** ACTION ITEM **
All that is wanted is the exact text of the lines below from the one with "4. Untuk menggunakan" through the one with "- create a password", inclusive, minus any pictures.

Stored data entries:
┄┄┄┄┄┄┄┄┄┄
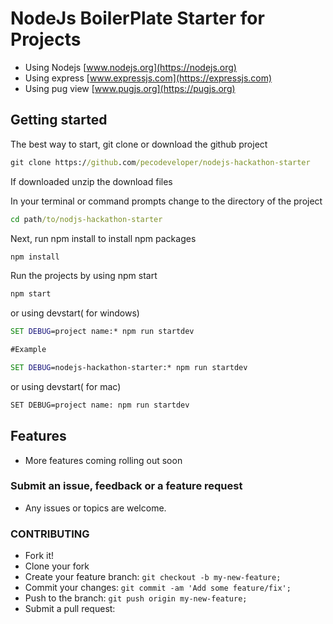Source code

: NodeJs BoilerPlate Starter for Projects
===============================================
- Using Nodejs  [www.nodejs.org](https://nodejs.org)
- Using express  [www.expressjs.com](https://expressjs.com)
- Using pug view  [www.pugjs.org](https://pugjs.org)

## Getting started

The best way to start, git clone or download the github project


```cmd
git clone https://github.com/pecodeveloper/nodejs-hackathon-starter
```

If downloaded unzip the download files


In your terminal or command prompts change to the directory of the project
```cmd
cd path/to/nodjs-hackathon-starter
```

Next, run npm install to install npm packages

```cmd
npm install
```

Run the projects by using npm start

```cmd
npm start
```

or using devstart( for windows)

 ```cmd
SET DEBUG=project name:* npm run startdev

#Example

SET DEBUG=nodejs-hackathon-starter:* npm run startdev
 ```
 
 or using devstart( for mac)

 ```bash
SET DEBUG=project name: npm run startdev
 ```

## Features
- More features coming rolling out soon

### Submit an issue, feedback or a feature request
- Any issues or topics are welcome.

### CONTRIBUTING
 - Fork it!
 - Clone your fork
 - Create your feature branch: `git checkout -b my-new-feature;`
 - Commit your changes: `git commit -am 'Add some feature/fix';`
 - Push to the branch: `git push origin my-new-feature;`
 - Submit a pull request: 

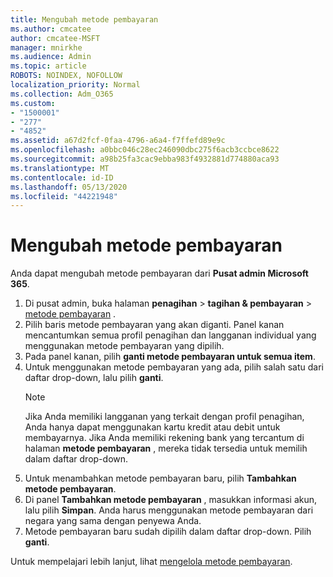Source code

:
 ```yaml
---
title: Mengubah metode pembayaran
ms.author: cmcatee
author: cmcatee-MSFT
manager: mnirkhe
ms.audience: Admin
ms.topic: article
ROBOTS: NOINDEX, NOFOLLOW
localization_priority: Normal
ms.collection: Adm_O365
ms.custom:
- "1500001"
- "277"
- "4852"
ms.assetid: a67d2fcf-0faa-4796-a6a4-f7ffefd89e9c
ms.openlocfilehash: a0bbc046c28ec246090dbc275f6acb3ccbce8622
ms.sourcegitcommit: a98b25fa3cac9ebba983f4932881d774880aca93
ms.translationtype: MT
ms.contentlocale: id-ID
ms.lasthandoff: 05/13/2020
ms.locfileid: "44221948"
---
```

# <a name="change-payment-method"></a>Mengubah metode pembayaran

Anda dapat mengubah metode pembayaran dari **Pusat admin Microsoft 365**.
  
1. Di pusat admin, buka halaman **penagihan**  >  **tagihan & pembayaran**  >  [metode pembayaran](https://go.microsoft.com/fwlink/p/?linkid=2018806) .
2. Pilih baris metode pembayaran yang akan diganti. Panel kanan mencantumkan semua profil penagihan dan langganan individual yang menggunakan metode pembayaran yang dipilih.
3. Pada panel kanan, pilih **ganti metode pembayaran untuk semua item**.
4. Untuk menggunakan metode pembayaran yang ada, pilih salah satu dari daftar drop-down, lalu pilih **ganti**.
    > [!NOTE]
    > Jika Anda memiliki langganan yang terkait dengan profil penagihan, Anda hanya dapat menggunakan kartu kredit atau debit untuk membayarnya. Jika Anda memiliki rekening bank yang tercantum di halaman **metode pembayaran** , mereka tidak tersedia untuk memilih dalam daftar drop-down.
5. Untuk menambahkan metode pembayaran baru, pilih **Tambahkan metode pembayaran**.
6. Di panel **Tambahkan metode pembayaran** , masukkan informasi akun, lalu pilih **Simpan**. Anda harus menggunakan metode pembayaran dari negara yang sama dengan penyewa Anda.
7. Metode pembayaran baru sudah dipilih dalam daftar drop-down. Pilih **ganti**.

Untuk mempelajari lebih lanjut, lihat [mengelola metode pembayaran](https://docs.microsoft.com/microsoft-365/commerce/billing-and-payments/manage-payment-methods).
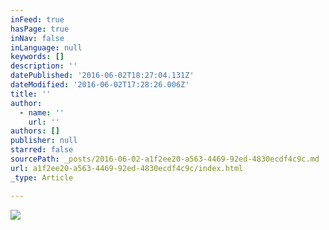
 ```yaml
---
inFeed: true
hasPage: true
inNav: false
inLanguage: null
keywords: []
description: ''
datePublished: '2016-06-02T18:27:04.131Z'
dateModified: '2016-06-02T17:28:26.006Z'
title: ''
author:
  - name: ''
    url: ''
authors: []
publisher: null
starred: false
sourcePath: _posts/2016-06-02-a1f2ee20-a563-4469-92ed-4830ecdf4c9c.md
url: a1f2ee20-a563-4469-92ed-4830ecdf4c9c/index.html
_type: Article

---
```

![](https://the-grid-user-content.s3-us-west-2.amazonaws.com/b4668015-9e73-438a-bc09-3c2f169a2172.jpg)
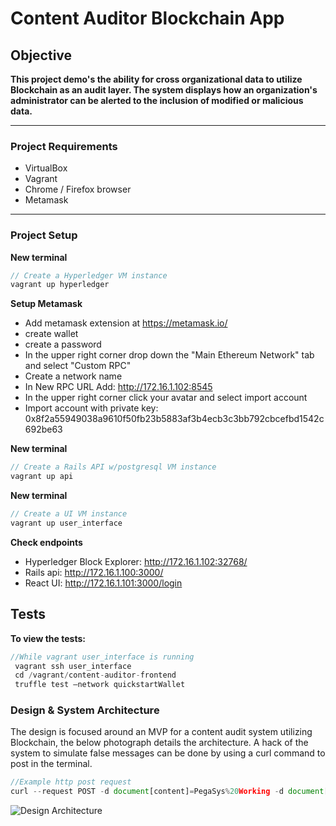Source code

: # Content Auditor Blockchain App

## Objective
**This project demo's the ability for cross organizational data to utilize Blockchain as an audit layer. The system displays how an organization's administrator can be alerted to the inclusion of modified or malicious data.**

---
### Project Requirements
- VirtualBox
- Vagrant
- Chrome / Firefox browser
- Metamask


---
### Project Setup


**New terminal**

``` javascript
// Create a Hyperledger VM instance
vagrant up hyperledger
```

**Setup Metamask**
- Add metamask extension at https://metamask.io/
- create wallet
- create a password
- In the upper right corner drop down the "Main Ethereum Network" tab and select "Custom RPC"
- Create a network name
- In New RPC URL Add: http://172.16.1.102:8545
- In the upper right corner click your avatar and select import account
- Import account with private key: 0x8f2a55949038a9610f50fb23b5883af3b4ecb3c3bb792cbcefbd1542c692be63

**New terminal**
``` javascript
// Create a Rails API w/postgresql VM instance
vagrant up api
```

**New terminal**
``` javascript
// Create a UI VM instance
vagrant up user_interface
```


**Check endpoints** 
- Hyperledger Block Explorer: http://172.16.1.102:32768/
- Rails api: http://172.16.1.100:3000/
- React UI: http://172.16.1.101:3000/login

## Tests
**To view the tests:**
``` javascript
//While vagrant user_interface is running
 vagrant ssh user_interface
 cd /vagrant/content-auditor-frontend
 truffle test —network quickstartWallet
```

### Design & System Architecture

The design is focused around an MVP for a content audit system utilizing Blockchain, the below photograph details the architecture. A hack of the system to simulate false messages can be done by using a curl command to post in the terminal.

```javascript
//Example http post request
curl --request POST -d document[content]=PegaSys%20Working -d document[hashedmessage]=0xb9cca56a720f2beee61f2e744ab3d20a95772a4315d18c5eee251a465f078012 -d document[user_id]=2 "http://172.16.1.100:3000/api/v1/documents"
```

![Design Architecture](https://i.imgur.com/B17YlKU.png)

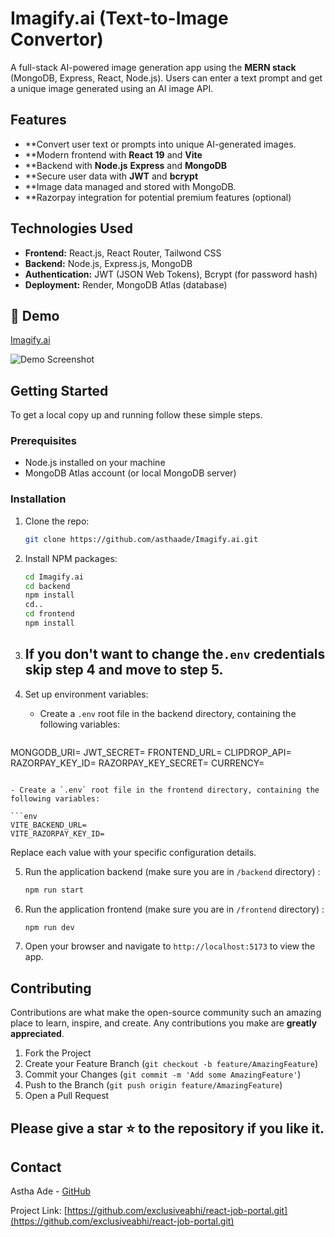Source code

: # Imagify.ai (Text-to-Image Convertor)

A full-stack AI-powered image generation app using the **MERN stack** (MongoDB, Express, React, Node.js). Users can enter a text prompt and get a unique image generated using an AI image API.

## Features

- **Convert user text or prompts into unique AI-generated images.
- **Modern frontend with **React 19** and **Vite**
- **Backend with **Node.js** **Express** and **MongoDB**
- **Secure user data with **JWT** and **bcrypt**
- **Image data managed and stored with MongoDB.
- **Razorpay integration for potential premium features (optional)

## Technologies Used

- **Frontend:** React.js, React Router, Tailwond CSS
- **Backend:** Node.js, Express.js, MongoDB
- **Authentication:** JWT (JSON Web Tokens), Bcrypt (for password hash)
- **Deployment:** Render, MongoDB Atlas (database)

## 📸 Demo
[Imagify.ai](https://imagify-ai-4376.onrender.com)

![Demo Screenshot](./frontend/src/assets/demo.png)

## Getting Started

To get a local copy up and running follow these simple steps.

### Prerequisites

- Node.js installed on your machine
- MongoDB Atlas account (or local MongoDB server)

### Installation

1. Clone the repo:
   ```sh
   git clone https://github.com/asthaade/Imagify.ai.git
   ```
2. Install NPM packages:

   ```sh
   cd Imagify.ai
   cd backend
   npm install
   cd..
   cd frontend
   npm install
   ```

3. ## If you don't want to change the`.env` credentials skip step 4 and move to step 5.

4. Set up environment variables:

   - Create a `.env` root file in the backend directory, containing the following variables:

   ```env
  MONGODB_URI=
  JWT_SECRET=
  FRONTEND_URL=
  CLIPDROP_API=
  RAZORPAY_KEY_ID=
  RAZORPAY_KEY_SECRET=
  CURRENCY=
   ```

   - Create a `.env` root file in the frontend directory, containing the following variables:

  ```env
  VITE_BACKEND_URL=
  VITE_RAZORPAY_KEY_ID=

   ```

   Replace each value with your specific configuration details.

5. Run the application backend (make sure you are in `/backend` directory) :

   ```sh
   npm run start
   ```

6. Run the application frontend (make sure you are in `/frontend` directory) :
   ```sh
   npm run dev
   ```
7. Open your browser and navigate to `http://localhost:5173` to view the app.

## Contributing

Contributions are what make the open-source community such an amazing place to learn, inspire, and create. Any contributions you make are **greatly appreciated**.

1. Fork the Project
2. Create your Feature Branch (`git checkout -b feature/AmazingFeature`)
3. Commit your Changes (`git commit -m 'Add some AmazingFeature'`)
4. Push to the Branch (`git push origin feature/AmazingFeature`)
5. Open a Pull Request 

## Please give a star ⭐ to the repository if you like it.

## Contact

Astha Ade - [GitHub](https://github.com/asthaade)

Project Link: [https://github.com/exclusiveabhi/react-job-portal.git](https://github.com/exclusiveabhi/react-job-portal.git)

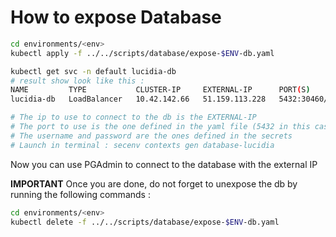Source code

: # How to expose Database

```bash
cd environments/<env>
kubectl apply -f ../../scripts/database/expose-$ENV-db.yaml

kubectl get svc -n default lucidia-db
# result show look like this :
NAME         TYPE           CLUSTER-IP     EXTERNAL-IP      PORT(S)          AGE
lucidia-db   LoadBalancer   10.42.142.66   51.159.113.228   5432:30460/TCP   26s

# The ip to use to connect to the db is the EXTERNAL-IP
# The port to use is the one defined in the yaml file (5432 in this case)
# The username and password are the ones defined in the secrets
# Launch in terminal : secenv contexts gen database-lucidia
```

Now you can use PGAdmin to connect to the database with the external IP

**IMPORTANT**
Once you are done, do not forget to unexpose the db by running the following commands :
```bash
cd environments/<env>
kubectl delete -f ../../scripts/database/expose-$ENV-db.yaml
```
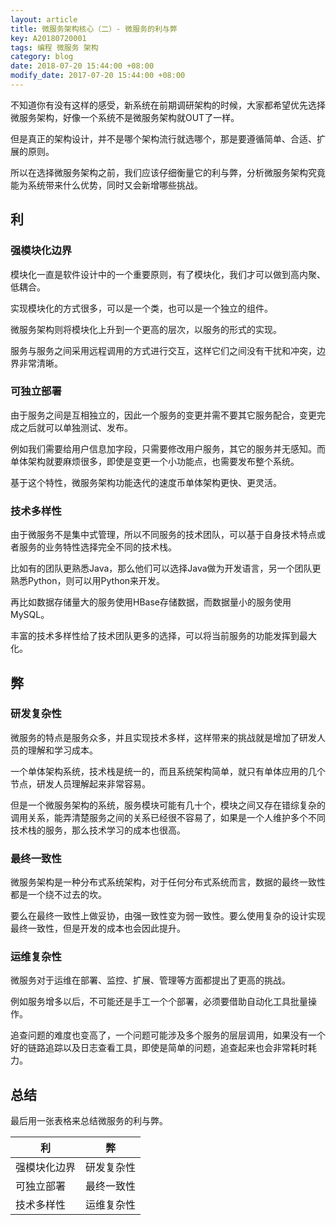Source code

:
 ```yaml
---
layout: article
title: 微服务架构核心（二）- 微服务的利与弊
key: A20180720001
tags: 编程 微服务 架构
category: blog
date: 2018-07-20 15:44:00 +08:00
modify_date: 2017-07-20 15:44:00 +08:00
---
```


不知道你有没有这样的感受，新系统在前期调研架构的时候，大家都希望优先选择微服务架构，好像一个系统不是微服务架构就OUT了一样。

但是真正的架构设计，并不是哪个架构流行就选哪个，那是要遵循简单、合适、扩展的原则。

所以在选择微服务架构之前，我们应该仔细衡量它的利与弊，分析微服务架构究竟能为系统带来什么优势，同时又会新增哪些挑战。

<!--more-->

## 利

### 强模块化边界

模块化一直是软件设计中的一个重要原则，有了模块化，我们才可以做到高内聚、低耦合。

实现模块化的方式很多，可以是一个类，也可以是一个独立的组件。

微服务架构则将模块化上升到一个更高的层次，以服务的形式的实现。

服务与服务之间采用远程调用的方式进行交互，这样它们之间没有干扰和冲突，边界非常清晰。

### 可独立部署

由于服务之间是互相独立的，因此一个服务的变更并需不要其它服务配合，变更完成之后就可以单独测试、发布。

例如我们需要给用户信息加字段，只需要修改用户服务，其它的服务并无感知。而单体架构就要麻烦很多，即使是变更一个小功能点，也需要发布整个系统。

基于这个特性，微服务架构功能迭代的速度币单体架构更快、更灵活。

### 技术多样性

由于微服务不是集中式管理，所以不同服务的技术团队，可以基于自身技术特点或者服务的业务特性选择完全不同的技术栈。

比如有的团队更熟悉Java，那么他们可以选择Java做为开发语言，另一个团队更熟悉Python，则可以用Python来开发。

再比如数据存储量大的服务使用HBase存储数据，而数据量小的服务使用MySQL。

丰富的技术多样性给了技术团队更多的选择，可以将当前服务的功能发挥到最大化。

## 弊

### 研发复杂性

微服务的特点是服务众多，并且实现技术多样，这样带来的挑战就是增加了研发人员的理解和学习成本。

一个单体架构系统，技术栈是统一的，而且系统架构简单，就只有单体应用的几个节点，研发人员理解起来非常容易。

但是一个微服务架构的系统，服务模块可能有几十个，模块之间又存在错综复杂的调用关系，能弄清楚服务之间的关系已经很不容易了，如果是一个人维护多个不同技术栈的服务，那么技术学习的成本也很高。

### 最终一致性

微服务架构是一种分布式系统架构，对于任何分布式系统而言，数据的最终一致性都是一个绕不过去的坎。

要么在最终一致性上做妥协，由强一致性变为弱一致性。要么使用复杂的设计实现最终一致性，但是开发的成本也会因此提升。

### 运维复杂性

微服务对于运维在部署、监控、扩展、管理等方面都提出了更高的挑战。

例如服务增多以后，不可能还是手工一个个部署，必须要借助自动化工具批量操作。

追查问题的难度也变高了，一个问题可能涉及多个服务的层层调用，如果没有一个好的链路追踪以及日志查看工具，即使是简单的问题，追查起来也会非常耗时耗力。

## 总结

最后用一张表格来总结微服务的利与弊。

| 利 | 弊 |
| --- | --- |
| 强模块化边界 | 研发复杂性 | 
| 可独立部署 | 最终一致性 |
| 技术多样性 | 运维复杂性 |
┄┄┄┄┄┄┄┄┄┄
** RESPONSE TO THIS EXERCISE **
4. Untuk menggunakan metode pembayaran yang ada, pilih salah satu dari daftar drop-down, lalu pilih **ganti**.
    > [!NOTE]
    > Jika Anda memiliki langganan yang terkait dengan profil penagihan, Anda hanya dapat menggunakan kartu kredit atau debit untuk membayarnya. Jika Anda memiliki rekening bank yang tercantum di halaman **metode pembayaran** , mereka tidak tersedia untuk memilih dalam daftar drop-down.
5. Untuk menambahkan metode pembayaran baru, pilih **Tambahkan metode pembayaran**.
6. Di panel **Tambahkan metode pembayaran** , masukkan informasi akun, lalu pilih **Simpan**. Anda harus menggunakan metode pembayaran dari negara yang sama dengan penyewa Anda.
7. Metode pembayaran baru sudah dipilih dalam daftar drop-down. Pilih **ganti**.

Untuk mempelajari lebih lanjut, lihat [mengelola metode pembayaran](https://docs.microsoft.com/microsoft-365/commerce/billing-and-payments/manage-payment-methods).
 ```yaml
---
inFeed: true
hasPage: true
inNav: false
inLanguage: null
keywords: []
description: ''
datePublished: '2016-06-02T18:27:04.131Z'
dateModified: '2016-06-02T17:28:26.006Z'
title: ''
author:
  - name: ''
    url: ''
authors: []
publisher: null
starred: false
sourcePath: _posts/2016-06-02-a1f2ee20-a563-4469-92ed-4830ecdf4c9c.md
url: a1f2ee20-a563-4469-92ed-4830ecdf4c9c/index.html
_type: Article

---
```

![](https://the-grid-user-content.s3-us-west-2.amazonaws.com/b4668015-9e73-438a-bc09-3c2f169a2172.jpg)
Source code

: # Content Auditor Blockchain App

## Objective
**This project demo's the ability for cross organizational data to utilize Blockchain as an audit layer. The system displays how an organization's administrator can be alerted to the inclusion of modified or malicious data.**

---
### Project Requirements
- VirtualBox
- Vagrant
- Chrome / Firefox browser
- Metamask


---
### Project Setup


**New terminal**

``` javascript
// Create a Hyperledger VM instance
vagrant up hyperledger
```

**Setup Metamask**
- Add metamask extension at https://metamask.io/
- create wallet
- create a password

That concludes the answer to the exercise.